L’année 1811 apparaît comme la répétition de 1788, mais sous «l’égide» d’un État fort. Le printemps et l’été 1811, brûlants (surtout le printemps), occasionnent échaudage et sécheresse en France, Angleterre, Suisse, Italie du Nord, Espagne : la vendange, précoce, est connotée par l’illustre et délicieux « vin de la comète », ainsi millésimé en raison du passage d’une comète au firmament ouest-européen. Nous sommes dans un paysage de disette, certes, mais assez différent du modèle habituel (hiver très froid, printemps dépressionnaire, été pourri, comme en 1315, 1661, 1693, 1740, 1770, 1816). L’an 1811 en revanche s’inscrit dans une série originale de printemps-étés chauds, malgré le PAG ; étés fort chauds ressentis à maintes reprises (de 1778 à 1781, puis en 1788, 1794, 1811… et 1846).

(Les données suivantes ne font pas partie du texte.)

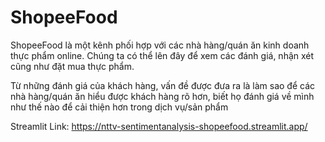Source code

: # ShopeeFood
ShopeeFood là một kênh phối hợp với các nhà hàng/quán ăn kinh doanh thực phẩm online.
Chúng ta có thể lên đây để xem các đánh giá, nhận xét cũng như đặt mua thực phẩm.

Từ những đánh giá của khách hàng, vấn đề được đưa ra là làm sao để các nhà hàng/quán ăn hiểu được khách hàng rõ hơn, 
biết họ đánh giá về mình như thế nào để cải thiện hơn trong dịch vụ/sản phẩm

Streamlit Link: https://nttv-sentimentanalysis-shopeefood.streamlit.app/
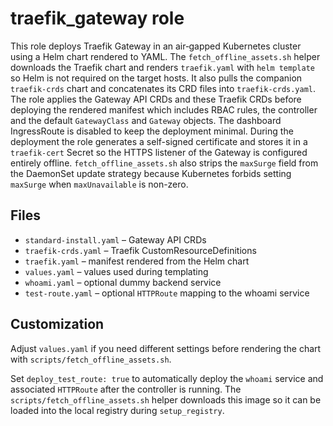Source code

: # traefik_gateway role

This role deploys Traefik Gateway in an air‑gapped Kubernetes cluster using a Helm chart rendered to YAML.
The `fetch_offline_assets.sh` helper downloads the Traefik chart and renders `traefik.yaml` with `helm template` so Helm is not required on the target hosts. It also pulls the companion `traefik-crds` chart and concatenates its CRD files into `traefik-crds.yaml`.
The role applies the Gateway API CRDs and these Traefik CRDs before deploying the rendered manifest which includes RBAC rules, the controller and the default `GatewayClass` and `Gateway` objects. The dashboard IngressRoute is disabled to keep the deployment minimal.
During the deployment the role generates a self-signed certificate and stores it in a `traefik-cert` Secret so the HTTPS listener of the Gateway is configured entirely offline.
`fetch_offline_assets.sh` also strips the `maxSurge` field from the DaemonSet update strategy because Kubernetes forbids setting `maxSurge` when `maxUnavailable` is non-zero.

## Files
- `standard-install.yaml` – Gateway API CRDs
- `traefik-crds.yaml` – Traefik CustomResourceDefinitions
- `traefik.yaml` – manifest rendered from the Helm chart
- `values.yaml` – values used during templating
- `whoami.yaml` – optional dummy backend service
- `test-route.yaml` – optional `HTTPRoute` mapping to the whoami service

## Customization
Adjust `values.yaml` if you need different settings before rendering the chart with `scripts/fetch_offline_assets.sh`.

Set `deploy_test_route: true` to automatically deploy the `whoami` service and
associated `HTTPRoute` after the controller is running. The
`scripts/fetch_offline_assets.sh` helper downloads this image so it can be
loaded into the local registry during `setup_registry`.
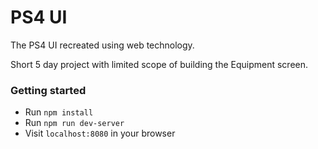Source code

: # PS4 UI

The PS4 UI recreated using web technology.

Short 5 day project with limited scope of building the Equipment screen.

### Getting started

- Run `npm install`
- Run `npm run dev-server`
- Visit `localhost:8080` in your browser
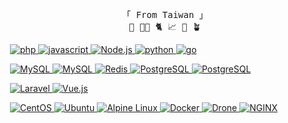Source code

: <p align="center">
  <!-- Organisation  -->
  <samp>
    「 From Taiwan 」
    <br />
    🎸 🏋🏼 🐈 📈 🍜 🪴 
    <br />
  </samp>
</p>
<p>
  <a href="https://github.com/hosomikai?tab=repositories" target="_blank"
    ><img
      alt=""
      src="https://img.shields.io/badge/-/home/hosomikai/code$-000000?style=flat-square&logo=Plex&logoColor=white"
  /></a>
  <a href="https://github.com/hosomikai?tab=repositories" target="_blank"
    ><img
      alt="php"
      src="https://img.shields.io/badge/-php-777BB4?style=flat-square&logo=Php&logoColor=white"
    />
  </a>
  <a href="https://github.com/hosomikai?tab=repositories" target="_blank"
    ><img
      alt="javascript"
      src="https://img.shields.io/badge/-JavaScript-F7DF1E?style=flat-square&logo=Javascript&logoColor=white"
    />
  </a>
  <a href="https://github.com/hosomikai?tab=repositories" target="_blank"
    ><img
      alt="Node.js"
      src="https://img.shields.io/badge/-Node.js-339933?style=flat-square&logo=Node.js&logoColor=white"
    />
  </a>
  <a href="https://github.com/hosomikai?tab=repositories" target="_blank"
    ><img
      alt="python"
      src="https://img.shields.io/badge/-Python-3776AB?style=flat-square&logo=Python&logoColor=white"
    />
  </a>
  <a href="https://github.com/hosomikai?tab=repositories" target="_blank"
    ><img
      alt="go"
      src="https://img.shields.io/badge/-Go-00ADD8?style=flat-square&logo=Go&logoColor=white"
    />
  </a>
</p>
<p>
  <a href="https://github.com/hosomikai?tab=repositories" target="_blank"
    ><img
      alt=""
      src="https://img.shields.io/badge/-/home/hosomikai/database$-000000?style=flat-square&logo=Plex&logoColor=white"
  /></a>
  <a href="https://github.com/hosomikai?tab=repositories" target="_blank"
    ><img
      alt="MySQL"
      src="https://img.shields.io/badge/-MySQL-4479A1?style=flat-square&logo=MySQL&logoColor=white"
    />
  </a>
  <a href="https://github.com/hosomikai?tab=repositories" target="_blank"
    ><img
      alt="MySQL"
      src="https://img.shields.io/badge/-MariaDB-003545?style=flat-square&logo=MariaDB&logoColor=white"
    />
  </a>
  <a href="https://github.com/hosomikai?tab=repositories" target="_blank"
    ><img
      alt="Redis"
      src="https://img.shields.io/badge/-Redis-DC382D?style=flat-square&logo=Redis&logoColor=white"
    />
  </a>
  <a href="https://github.com/hosomikai?tab=repositories" target="_blank"
    ><img
      alt="PostgreSQL"
      src="https://img.shields.io/badge/-PostgreSQL-4169E1?style=flat-square&logo=PostgreSQL&logoColor=white"
    />
  </a>
  <a href="https://github.com/hosomikai?tab=repositories" target="_blank"
    ><img
      alt="PostgreSQL"
      src="https://img.shields.io/badge/-SQLite-003B57?style=flat-square&logo=SQLite&logoColor=white"
    />
  </a>
</p>
<p>
  <a href="https://github.com/hosomikai?tab=repositories" target="_blank"
    ><img
      alt=""
      src="https://img.shields.io/badge/-/home/hosomikai/framework$-000000?style=flat-square&logo=Plex&logoColor=white"
  /></a>
  <a href="https://github.com/hosomikai?tab=repositories" target="_blank"
    ><img
      alt="Laravel"
      src="https://img.shields.io/badge/-Laravel-FF2D20?style=flat-square&logo=Laravel&logoColor=white"
    />
  </a>
  <a href="https://github.com/hosomikai?tab=repositories" target="_blank"
    ><img
      alt="Vue.js"
      src="https://img.shields.io/badge/-Vue.js-4FC08D?style=flat-square&logo=Vue.js&logoColor=white"
    />
  </a>
  <!-- <a href="https://github.com/hosomikai?tab=repositories" target="_blank"
    ><img
      alt="Flask"
      src="https://img.shields.io/badge/-Flask-000000?style=flat-square&logo=Flask&logoColor=white"
    />
  </a>
  <a href="https://github.com/hosomikai?tab=repositories" target="_blank"
    ><img
      alt="FastAPI"
      src="https://img.shields.io/badge/-FastAPI-009688?style=flat-square&logo=FastAPI&logoColor=white"
    />
  </a> -->
</p>

<p>
  <a href="https://github.com/hosomikai?tab=repositories" target="_blank"
    ><img
      alt=""
      src="https://img.shields.io/badge/-/home/hosomikai/devops$-000000?style=flat-square&logo=Plex&logoColor=white"
  /></a>
  <a href="https://github.com/hosomikai?tab=repositories" target="_blank"
    ><img
      alt="CentOS"
      src="https://img.shields.io/badge/-CentOS-262577?style=flat-square&logo=CentOS&logoColor=white"
    />
  </a>
  <a href="https://github.com/hosomikai?tab=repositories" target="_blank"
    ><img
      alt="Ubuntu"
      src="https://img.shields.io/badge/-Ubuntu-E95420?style=flat-square&logo=Ubuntu&logoColor=white"
    />
  </a>
  <a href="https://github.com/hosomikai?tab=repositories" target="_blank"
    ><img
      alt="Alpine Linux"
      src="https://img.shields.io/badge/-Alpine%20Linux-0D597F?style=flat-square&logo=Alpine%20Linux&logoColor=white"
    />
  </a>
  <a href="https://github.com/hosomikai?tab=repositories" target="_blank"
    ><img
      alt="Docker"
      src="https://img.shields.io/badge/-Docker-2496ED?style=flat-square&logo=Docker&logoColor=white"
    />
  </a>
  <a href="https://github.com/hosomikai?tab=repositories" target="_blank"
    ><img
      alt="Drone"
      src="https://img.shields.io/badge/-Drone-212121?style=flat-square&logo=Drone&logoColor=white"
    />
  </a>
  <!-- <a href="https://github.com/hosomikai?tab=repositories" target="_blank"
    ><img
      alt="Github Actions"
      src="https://img.shields.io/badge/-Github%20Actions-2088FF?style=flat-square&logo=Github%20Actions&logoColor=white"
    />
  </a> -->
  <!-- <a href="https://github.com/hosomikai?tab=repositories" target="_blank"
    ><img
      alt="Kubernetes"
      src="https://img.shields.io/badge/-Kubernetes-326CE5?style=flat-square&logo=Kubernetes&logoColor=white"
    />
  </a> -->
  <!-- <a href="https://github.com/hosomikai?tab=repositories" target="_blank"
    ><img
      alt="Azure Devops"
      src="https://img.shields.io/badge/-Azure%20Devops-0078D7?style=flat-square&logo=Azure%20Devops&logoColor=white"
    />
  </a> -->
  <a href="https://github.com/hosomikai?tab=repositories" target="_blank"
    ><img
      alt="NGINX"
      src="https://img.shields.io/badge/-NGINX-009639?style=flat-square&logo=NGINX&logoColor=white"
    />
  </a>
</p>

<!--
**HosomiKai/Hosomikai** is a ✨ _special_ ✨ repository because its `README.md` (this file) appears on your GitHub profile.

Here are some ideas to get you started:

- 🔭 I’m currently working on ...
- 🌱 I’m currently learning ...
- 👯 I’m looking to collaborate on ...
- 🤔 I’m looking for help with ...
- 💬 Ask me about ...
- 📫 How to reach me: ...
- 😄 Pronouns: ...
- ⚡ Fun fact: ...
-->
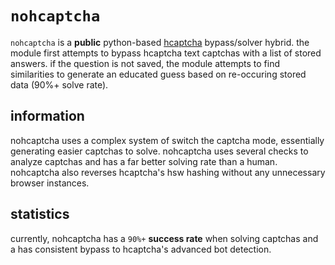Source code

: # `nohcaptcha`
`nohcaptcha` is a **public** python-based [hcaptcha](https://hcaptcha.com) bypass/solver hybrid. the module first attempts to bypass hcaptcha text captchas with a list of stored answers. if the question is not saved, the module attempts to find similarities to generate an educated guess based on re-occuring stored data (90%+ solve rate).

## information
nohcaptcha uses a complex system of switch the captcha mode, essentially generating easier captchas to solve. nohcaptcha uses several checks to analyze captchas and has a far better solving rate than a human. nohcaptcha also reverses hcaptcha's hsw hashing without any unnecessary browser instances.

## statistics
currently, nohcaptcha has a ``90%+`` **success rate** when solving captchas and a has consistent bypass to hcaptcha's advanced bot detection.
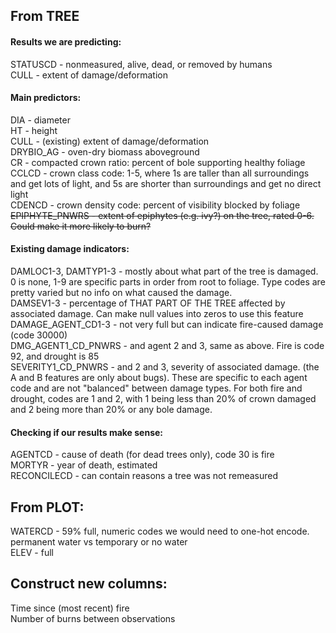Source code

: ## From TREE
#### Results we are predicting:
STATUSCD - nonmeasured, alive, dead, or removed by humans <br>
CULL - extent of damage/deformation

#### Main predictors:

DIA - diameter <br>
HT - height <br>
CULL - (existing) extent of damage/deformation <br>
DRYBIO_AG - oven-dry biomass aboveground <br>
CR - compacted crown ratio: percent of bole supporting healthy foliage <br>
CCLCD - crown class code: 1-5, where 1s are taller than all surroundings and get lots of light, and 5s are shorter than surroundings and get no direct light <br>
CDENCD - crown density code: percent of visibility blocked by foliage <br>
~~EPIPHYTE_PNWRS - extent of epiphytes (e.g. ivy?) on the tree, rated 0-6. Could make it more likely to burn?~~

#### Existing damage indicators:

DAMLOC1-3, DAMTYP1-3 - mostly about what part of the tree is damaged. 0 is none, 1-9 are specific parts in order from root to foliage. Type codes are pretty varied but no info on what caused the damage. <br>
DAMSEV1-3 - percentage of THAT PART OF THE TREE affected by associated damage. Can make null values into zeros to use this feature <br>
DAMAGE_AGENT_CD1-3 - not very full but can indicate fire-caused damage (code 30000) <br>
DMG_AGENT1_CD_PNWRS - and agent 2 and 3, same as above. Fire is code 92, and drought is 85 <br>
SEVERITY1_CD_PNWRS - and 2 and 3, severity of associated damage. (the A and B features are only about bugs). These are specific to each agent code and are not "balanced" between damage types. For both fire and drought, codes are 1 and 2, with 1 being less than 20% of crown damaged and 2 being more than 20% or any bole damage.

#### Checking if our results make sense:

AGENTCD - cause of death (for dead trees only), code 30 is fire <br>
MORTYR - year of death, estimated <br>
RECONCILECD - can contain reasons a tree was not remeasured


## From PLOT:

WATERCD - 59% full, numeric codes we would need to one-hot encode. permanent water vs temporary or no water <br>
ELEV - full


## Construct new columns:

Time since (most recent) fire <br>
Number of burns between observations <br>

La pénurie frumentaire, conséquence de cet échaudage 1811, sera ressentie jusqu’en Belgique, Hollande, Irlande, Italie. À partir des régions d’annexion récente, divers excédents permettront néanmoins d’assurer le ravitaillement en particulier à
Paris, où l’agitation demeure toujours menaçante face au déficit des grains quasi général. Les émeutes de subsistance, notamment féminines, éclatent (Caen et autres cités normandes, ainsi qu’à Charle- ville). La France connaît alors un épisode de sous- production industrielle et de chômage, contraignant le gouvernement impérial à promulguer des mesures d’assistance. Crise des industries textiles en effet ; déterminée, notamment, par la concentration du pouvoir d’achat populaire sur le pain, lui-même devenu rare et cher.